[Document images with source code]
+--
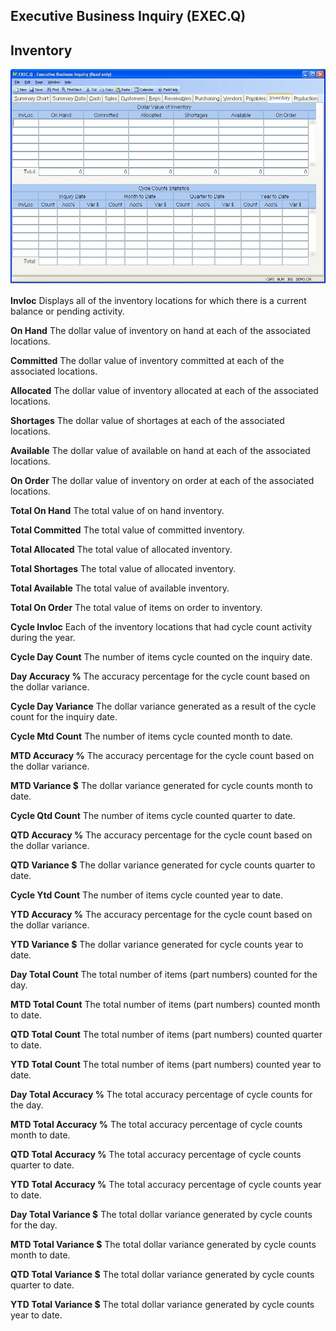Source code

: ##  Executive Business Inquiry (EXEC.Q)

<PageHeader />

##  Inventory

![](./EXEC-Q-11.jpg)

**Invloc** Displays all of the inventory locations for which there is a
current balance or pending activity.  
  
**On Hand** The dollar value of inventory on hand at each of the associated
locations.  
  
**Committed** The dollar value of inventory committed at each of the
associated locations.  
  
**Allocated** The dollar value of inventory allocated at each of the
associated locations.  
  
**Shortages** The dollar value of shortages at each of the associated
locations.  
  
**Available** The dollar value of available on hand at each of the associated
locations.  
  
**On Order** The dollar value of inventory on order at each of the associated
locations.  
  
**Total On Hand** The total value of on hand inventory.  
  
**Total Committed** The total value of committed inventory.  
  
**Total Allocated** The total value of allocated inventory.  
  
**Total Shortages** The total value of allocated inventory.  
  
**Total Available** The total value of available inventory.  
  
**Total On Order** The total value of items on order to inventory.  
  
**Cycle Invloc** Each of the inventory locations that had cycle count activity
during the year.  
  
**Cycle Day Count** The number of items cycle counted on the inquiry date.  
  
**Day Accuracy %** The accuracy percentage for the cycle count based on the
dollar variance.  
  
**Cycle Day Variance** The dollar variance generated as a result of the cycle
count for the inquiry date.  
  
**Cycle Mtd Count** The number of items cycle counted month to date.  
  
**MTD Accuracy %** The accuracy percentage for the cycle count based on the
dollar variance.  
  
**MTD Variance $** The dollar variance generated for cycle counts month to
date.  
  
**Cycle Qtd Count** The number of items cycle counted quarter to date.  
  
**QTD Accuracy %** The accuracy percentage for the cycle count based on the
dollar variance.  
  
**QTD Variance $** The dollar variance generated for cycle counts quarter to
date.  
  
**Cycle Ytd Count** The number of items cycle counted year to date.  
  
**YTD Accuracy %** The accuracy percentage for the cycle count based on the
dollar variance.  
  
**YTD Variance $** The dollar variance generated for cycle counts year to
date.  
  
**Day Total Count** The total number of items (part numbers) counted for the
day.  
  
**MTD Total Count** The total number of items (part numbers) counted month to
date.  
  
**QTD Total Count** The total number of items (part numbers) counted quarter
to date.  
  
**YTD Total Count** The total number of items (part numbers) counted year to
date.  
  
**Day Total Accuracy %** The total accuracy percentage of cycle counts for the
day.  
  
**MTD Total Accuracy %** The total accuracy percentage of cycle counts month
to date.  
  
**QTD Total Accuracy %** The total accuracy percentage of cycle counts quarter
to date.  
  
**YTD Total Accuracy %** The total accuracy percentage of cycle counts year to
date.  
  
**Day Total Variance $** The total dollar variance generated by cycle counts
for the day.  
  
**MTD Total Variance $** The total dollar variance generated by cycle counts
month to date.  
  
**QTD Total Variance $** The total dollar variance generated by cycle counts
quarter to date.  
  
**YTD Total Variance $** The total dollar variance generated by cycle counts
year to date.  
  
  
<badge text= "Version 8.10.57" vertical="middle" />

<PageFooter />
+--
* [HOW TO COMPLETE THIS TASK] Gather up every line in the data above that contains the word "counted", copying each one.

* [OUTPUT]
**Cycle Day Count** The number of items cycle counted on the inquiry date.  
**Cycle Mtd Count** The number of items cycle counted month to date.  
**Cycle Qtd Count** The number of items cycle counted quarter to date.  
**Cycle Ytd Count** The number of items cycle counted year to date.  
**Day Total Count** The total number of items (part numbers) counted for the
**MTD Total Count** The total number of items (part numbers) counted month to
**QTD Total Count** The total number of items (part numbers) counted quarter
**YTD Total Count** The total number of items (part numbers) counted year to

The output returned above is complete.